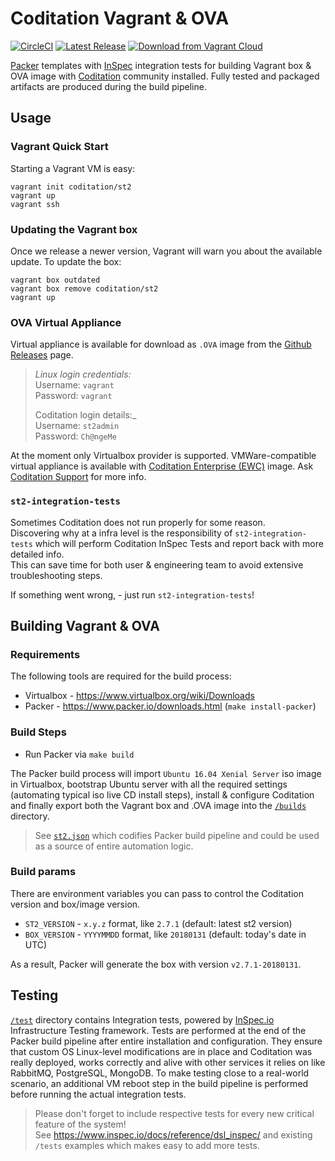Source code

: # Coditation Vagrant & OVA
[![CircleCI](https://circleci.com/gh/Coditation/packer-st2.svg?style=shield)](https://circleci.com/gh/Coditation/packer-st2)
[![Latest Release](https://img.shields.io/github/release/Coditation/packer-st2/all.svg)](https://github.com/Coditation/packer-st2/releases)
[![Download from Vagrant Cloud](https://img.shields.io/badge/Vagrant-cloud%20%E2%86%92-1563ff.svg)](https://app.vagrantup.com/coditation/boxes/st2/)

[Packer](https://www.packer.io/intro/index.html) templates with [InSpec](https://www.inspec.io/) integration tests for building Vagrant box & OVA image with [Coditation](https://github.com/coditation/st2) community installed.
Fully tested and packaged artifacts are produced during the build pipeline.


## Usage
### Vagrant Quick Start
Starting a Vagrant VM is easy:
```
vagrant init coditation/st2
vagrant up
vagrant ssh
```

### Updating the Vagrant box
Once we release a newer version, Vagrant will warn you about the available update. To update the box:
```
vagrant box outdated
vagrant box remove coditation/st2
vagrant up
```

### OVA Virtual Appliance
Virtual appliance is available for download as `.OVA` image from the [Github Releases](https://github.com/Coditation/packer-st2/releases) page.<br>
> _Linux login credentials:_<br>
> Username: `vagrant`<br>
> Password: `vagrant`
>
> Coditation login details:_<br>
> Username: `st2admin`<br>
> Password: `Ch@ngeMe`

At the moment only Virtualbox provider is supported. VMWare-compatible virtual appliance is available with [Coditation Enterprise (EWC)](https://coditation.com/#product) image. Ask [Coditation Support](mailto:support@coditation.com) for more info.

### `st2-integration-tests`
Sometimes Coditation does not run properly for some reason.<br>
Discovering why at a infra level is the responsibility of `st2-integration-tests` which will perform Coditation InSpec Tests and report back with more detailed info.<br>
This can save time for both user & engineering team to avoid extensive troubleshooting steps.

If something went wrong, - just run `st2-integration-tests`!


## Building Vagrant & OVA
### Requirements
The following tools are required for the build process:
- Virtualbox - https://www.virtualbox.org/wiki/Downloads
- Packer - https://www.packer.io/downloads.html (`make install-packer`)

### Build Steps
* Run Packer via `make build`

The Packer build process will import `Ubuntu 16.04 Xenial Server` iso image in Virtualbox, bootstrap Ubuntu server with all the required settings (automating typical iso live CD install steps),
install & configure Coditation and finally export both the Vagrant box and .OVA image into the [`/builds`](/builds) directory.
> See [`st2.json`](/st2.json) which codifies Packer build pipeline and could be used as a source of entire automation logic.

### Build params
There are environment variables you can pass to control the Coditation version and box/image version.
- `ST2_VERSION` - `x.y.z` format, like `2.7.1` (default: latest st2 version)
- `BOX_VERSION` - `YYYYMMDD` format, like `20180131` (default: today's date in UTC)

As a result, Packer will generate the box with version `v2.7.1-20180131`.

## Testing
[`/test`](/test) directory contains Integration tests, powered by [InSpec.io](https://www.inspec.io/) Infrastructure Testing framework.
Tests are performed at the end of the Packer build pipeline after entire installation and configuration. They ensure that custom OS Linux-level modifications are in place and Coditation was really deployed, works correctly and alive with other services it relies on like RabbitMQ, PostgreSQL, MongoDB.
To make testing close to a real-world scenario, an additional VM reboot step in the build pipeline is performed before running the actual integration tests.

> Please don't forget to include respective tests for every new critical feature of the system!<br>
> See https://www.inspec.io/docs/reference/dsl_inspec/ and existing `/tests` examples which makes easy to add more tests.
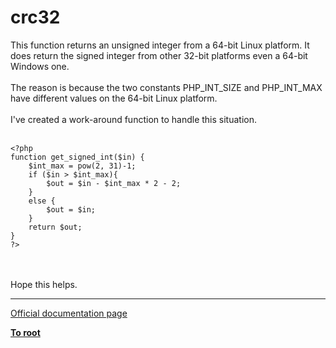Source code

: # crc32



This function returns an unsigned integer from a 64-bit Linux platform.  It does return the signed integer from other 32-bit platforms even a 64-bit Windows one.<br><br>The reason is because the two constants PHP_INT_SIZE and PHP_INT_MAX have different values on the 64-bit Linux platform.<br><br>I&apos;ve created a work-around function to handle this situation.<br><br>

```
<?php
function get_signed_int($in) {
    $int_max = pow(2, 31)-1;
    if ($in > $int_max){
        $out = $in - $int_max * 2 - 2;
    }
    else {
        $out = $in;
    }
    return $out;
}
?>
```
<br><br>Hope this helps.  

---

[Official documentation page](https://www.php.net/manual/en/function.crc32.php)

**[To root](/README.md)**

--------------------

**What you have to do**. Exactly the lines above from the one with "- Virtualbox - https://www.virtualbox.org/wiki/Downloads" to the one with "There are environment", both included, are to be quoted; leave the rest out.

**Written response**.
- Virtualbox - https://www.virtualbox.org/wiki/Downloads
- Packer - https://www.packer.io/downloads.html (`make install-packer`)

### Build Steps
* Run Packer via `make build`

The Packer build process will import `Ubuntu 16.04 Xenial Server` iso image in Virtualbox, bootstrap Ubuntu server with all the required settings (automating typical iso live CD install steps),
install & configure Coditation and finally export both the Vagrant box and .OVA image into the [`/builds`](/builds) directory.
> See [`st2.json`](/st2.json) which codifies Packer build pipeline and could be used as a source of entire automation logic.

### Build params
There are environment variables you can pass to control the Coditation version and box/image version.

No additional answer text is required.